Start of Block

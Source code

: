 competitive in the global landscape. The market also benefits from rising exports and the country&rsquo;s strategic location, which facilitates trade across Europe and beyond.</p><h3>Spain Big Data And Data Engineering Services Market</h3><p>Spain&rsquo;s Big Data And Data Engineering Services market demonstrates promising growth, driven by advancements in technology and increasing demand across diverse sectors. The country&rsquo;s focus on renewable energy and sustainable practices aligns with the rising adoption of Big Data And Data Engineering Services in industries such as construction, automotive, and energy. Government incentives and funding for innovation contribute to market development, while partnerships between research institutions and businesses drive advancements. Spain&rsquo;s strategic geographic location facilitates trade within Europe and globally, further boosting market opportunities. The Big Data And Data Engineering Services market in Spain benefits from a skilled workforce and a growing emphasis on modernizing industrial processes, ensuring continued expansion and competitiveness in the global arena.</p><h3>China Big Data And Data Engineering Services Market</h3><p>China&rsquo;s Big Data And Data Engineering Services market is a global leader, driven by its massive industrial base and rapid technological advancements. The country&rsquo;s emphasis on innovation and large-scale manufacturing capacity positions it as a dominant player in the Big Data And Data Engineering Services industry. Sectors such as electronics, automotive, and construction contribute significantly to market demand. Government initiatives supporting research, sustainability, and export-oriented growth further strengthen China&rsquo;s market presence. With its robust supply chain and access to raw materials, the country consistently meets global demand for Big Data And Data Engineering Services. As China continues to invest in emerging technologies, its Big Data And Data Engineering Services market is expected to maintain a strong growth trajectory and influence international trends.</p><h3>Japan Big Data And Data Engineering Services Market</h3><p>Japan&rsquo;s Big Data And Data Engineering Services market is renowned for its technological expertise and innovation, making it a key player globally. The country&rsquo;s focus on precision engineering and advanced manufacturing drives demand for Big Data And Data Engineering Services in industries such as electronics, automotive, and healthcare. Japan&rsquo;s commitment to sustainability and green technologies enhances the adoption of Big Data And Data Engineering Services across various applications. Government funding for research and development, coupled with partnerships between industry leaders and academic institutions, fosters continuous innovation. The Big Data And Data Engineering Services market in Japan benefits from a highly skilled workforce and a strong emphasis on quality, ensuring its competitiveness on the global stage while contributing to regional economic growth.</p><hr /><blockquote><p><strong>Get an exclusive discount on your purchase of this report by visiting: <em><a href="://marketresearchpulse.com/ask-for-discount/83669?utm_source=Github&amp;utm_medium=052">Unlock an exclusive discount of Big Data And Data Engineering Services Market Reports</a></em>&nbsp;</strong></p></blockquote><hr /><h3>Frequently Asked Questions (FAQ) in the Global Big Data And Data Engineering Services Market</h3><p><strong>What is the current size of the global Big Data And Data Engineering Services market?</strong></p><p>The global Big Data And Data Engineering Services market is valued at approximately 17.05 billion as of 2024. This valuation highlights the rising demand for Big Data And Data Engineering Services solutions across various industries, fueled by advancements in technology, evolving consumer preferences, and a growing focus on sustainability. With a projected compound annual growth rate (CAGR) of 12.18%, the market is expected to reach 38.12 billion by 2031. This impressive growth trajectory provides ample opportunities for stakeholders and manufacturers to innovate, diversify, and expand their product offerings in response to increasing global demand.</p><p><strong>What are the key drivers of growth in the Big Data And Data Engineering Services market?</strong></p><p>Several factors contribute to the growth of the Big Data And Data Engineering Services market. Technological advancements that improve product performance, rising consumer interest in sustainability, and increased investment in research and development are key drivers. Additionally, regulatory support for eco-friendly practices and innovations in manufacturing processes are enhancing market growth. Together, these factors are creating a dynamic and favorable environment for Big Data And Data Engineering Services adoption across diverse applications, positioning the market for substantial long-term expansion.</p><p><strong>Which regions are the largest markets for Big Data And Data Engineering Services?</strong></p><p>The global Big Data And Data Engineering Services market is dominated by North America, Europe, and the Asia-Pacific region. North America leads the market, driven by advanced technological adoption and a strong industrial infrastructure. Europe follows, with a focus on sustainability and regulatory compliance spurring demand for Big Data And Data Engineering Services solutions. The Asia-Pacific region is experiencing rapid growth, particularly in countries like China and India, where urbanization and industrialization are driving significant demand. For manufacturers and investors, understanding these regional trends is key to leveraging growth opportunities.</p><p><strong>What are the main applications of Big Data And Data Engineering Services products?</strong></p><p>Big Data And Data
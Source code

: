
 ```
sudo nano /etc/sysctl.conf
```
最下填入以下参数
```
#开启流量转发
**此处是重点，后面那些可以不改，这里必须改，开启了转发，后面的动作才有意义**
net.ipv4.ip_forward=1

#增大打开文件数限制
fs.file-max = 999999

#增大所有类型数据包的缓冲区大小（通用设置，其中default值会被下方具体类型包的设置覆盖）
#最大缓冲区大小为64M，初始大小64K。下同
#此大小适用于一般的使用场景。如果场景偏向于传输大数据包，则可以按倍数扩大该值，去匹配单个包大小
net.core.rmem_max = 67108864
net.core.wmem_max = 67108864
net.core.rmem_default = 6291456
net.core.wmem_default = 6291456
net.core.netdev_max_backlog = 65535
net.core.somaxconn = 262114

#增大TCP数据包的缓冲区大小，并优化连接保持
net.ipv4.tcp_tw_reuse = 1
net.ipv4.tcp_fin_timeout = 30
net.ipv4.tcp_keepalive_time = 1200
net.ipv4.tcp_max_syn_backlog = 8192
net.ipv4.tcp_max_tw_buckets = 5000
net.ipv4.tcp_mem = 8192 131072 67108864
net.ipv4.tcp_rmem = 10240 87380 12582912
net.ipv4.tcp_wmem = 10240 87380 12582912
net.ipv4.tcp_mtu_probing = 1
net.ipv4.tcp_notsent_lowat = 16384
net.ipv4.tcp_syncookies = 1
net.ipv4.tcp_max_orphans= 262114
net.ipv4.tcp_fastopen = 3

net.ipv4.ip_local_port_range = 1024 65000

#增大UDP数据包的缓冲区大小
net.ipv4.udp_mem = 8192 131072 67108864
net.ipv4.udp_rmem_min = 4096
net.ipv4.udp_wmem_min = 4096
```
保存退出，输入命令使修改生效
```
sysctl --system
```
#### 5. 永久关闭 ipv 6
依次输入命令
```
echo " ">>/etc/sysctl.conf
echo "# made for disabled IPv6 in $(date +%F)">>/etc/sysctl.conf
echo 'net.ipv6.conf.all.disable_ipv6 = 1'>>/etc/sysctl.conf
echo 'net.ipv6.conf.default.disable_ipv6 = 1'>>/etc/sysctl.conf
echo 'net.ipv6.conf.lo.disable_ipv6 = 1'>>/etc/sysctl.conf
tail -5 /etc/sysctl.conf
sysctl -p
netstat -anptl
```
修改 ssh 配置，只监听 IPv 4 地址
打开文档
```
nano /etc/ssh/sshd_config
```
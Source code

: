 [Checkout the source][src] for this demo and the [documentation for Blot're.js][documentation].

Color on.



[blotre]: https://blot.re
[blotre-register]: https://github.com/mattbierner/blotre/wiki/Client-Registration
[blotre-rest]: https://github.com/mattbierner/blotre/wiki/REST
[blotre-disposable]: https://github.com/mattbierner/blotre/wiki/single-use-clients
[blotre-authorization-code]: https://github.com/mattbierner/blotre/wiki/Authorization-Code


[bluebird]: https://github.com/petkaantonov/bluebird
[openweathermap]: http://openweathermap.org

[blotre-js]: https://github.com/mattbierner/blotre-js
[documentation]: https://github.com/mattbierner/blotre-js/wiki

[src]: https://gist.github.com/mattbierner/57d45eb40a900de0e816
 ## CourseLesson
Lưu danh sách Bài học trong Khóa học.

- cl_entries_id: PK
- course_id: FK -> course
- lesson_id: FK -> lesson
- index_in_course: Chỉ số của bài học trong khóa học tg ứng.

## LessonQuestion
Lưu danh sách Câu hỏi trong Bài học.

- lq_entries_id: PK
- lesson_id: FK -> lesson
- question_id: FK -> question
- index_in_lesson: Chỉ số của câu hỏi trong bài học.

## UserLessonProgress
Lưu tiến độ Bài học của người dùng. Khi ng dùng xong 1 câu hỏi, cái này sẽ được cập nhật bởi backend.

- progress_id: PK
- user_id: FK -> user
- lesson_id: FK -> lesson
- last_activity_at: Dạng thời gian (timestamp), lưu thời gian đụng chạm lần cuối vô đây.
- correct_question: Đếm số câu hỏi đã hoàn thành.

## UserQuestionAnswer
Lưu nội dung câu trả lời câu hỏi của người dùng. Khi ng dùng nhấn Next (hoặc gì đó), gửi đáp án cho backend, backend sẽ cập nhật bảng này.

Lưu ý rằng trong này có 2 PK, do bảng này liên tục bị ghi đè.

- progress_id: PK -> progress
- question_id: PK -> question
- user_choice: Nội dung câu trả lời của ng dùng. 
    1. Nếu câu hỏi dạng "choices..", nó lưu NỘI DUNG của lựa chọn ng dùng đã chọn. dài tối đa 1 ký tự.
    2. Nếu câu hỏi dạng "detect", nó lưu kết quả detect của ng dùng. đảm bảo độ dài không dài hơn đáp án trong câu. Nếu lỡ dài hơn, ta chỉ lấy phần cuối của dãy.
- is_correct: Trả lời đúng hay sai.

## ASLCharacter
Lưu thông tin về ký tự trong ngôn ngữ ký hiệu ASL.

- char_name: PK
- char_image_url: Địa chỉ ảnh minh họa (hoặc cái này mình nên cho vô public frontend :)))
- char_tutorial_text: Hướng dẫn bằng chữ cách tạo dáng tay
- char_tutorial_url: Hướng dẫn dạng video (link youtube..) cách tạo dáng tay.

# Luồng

End of Block

Each line in the entries above, starting at the line with "- lq_entries_id: PK" and ending at the line with "Lưu ý rằng trong", is to be printed exactly, and only those lines.

- lq_entries_id: PK
- lesson_id: FK -> lesson
- question_id: FK -> question
- index_in_lesson: Chỉ số của câu hỏi trong bài học.

## UserLessonProgress
Lưu tiến độ Bài học của người dùng. Khi ng dùng xong 1 câu hỏi, cái này sẽ được cập nhật bởi backend.

- progress_id: PK
- user_id: FK -> user
- lesson_id: FK -> lesson
- last_activity_at: Dạng thời gian (timestamp), lưu thời gian đụng chạm lần cuối vô đây.
- correct_question: Đếm số câu hỏi đã hoàn thành.

## UserQuestionAnswer
Lưu nội dung câu trả lời câu hỏi của người dùng. Khi ng dùng nhấn Next (hoặc gì đó), gửi đáp án cho backend, backend sẽ cập nhật bảng này.

Lưu ý rằng trong này có 2 PK, do bảng này liên tục bị ghi đè.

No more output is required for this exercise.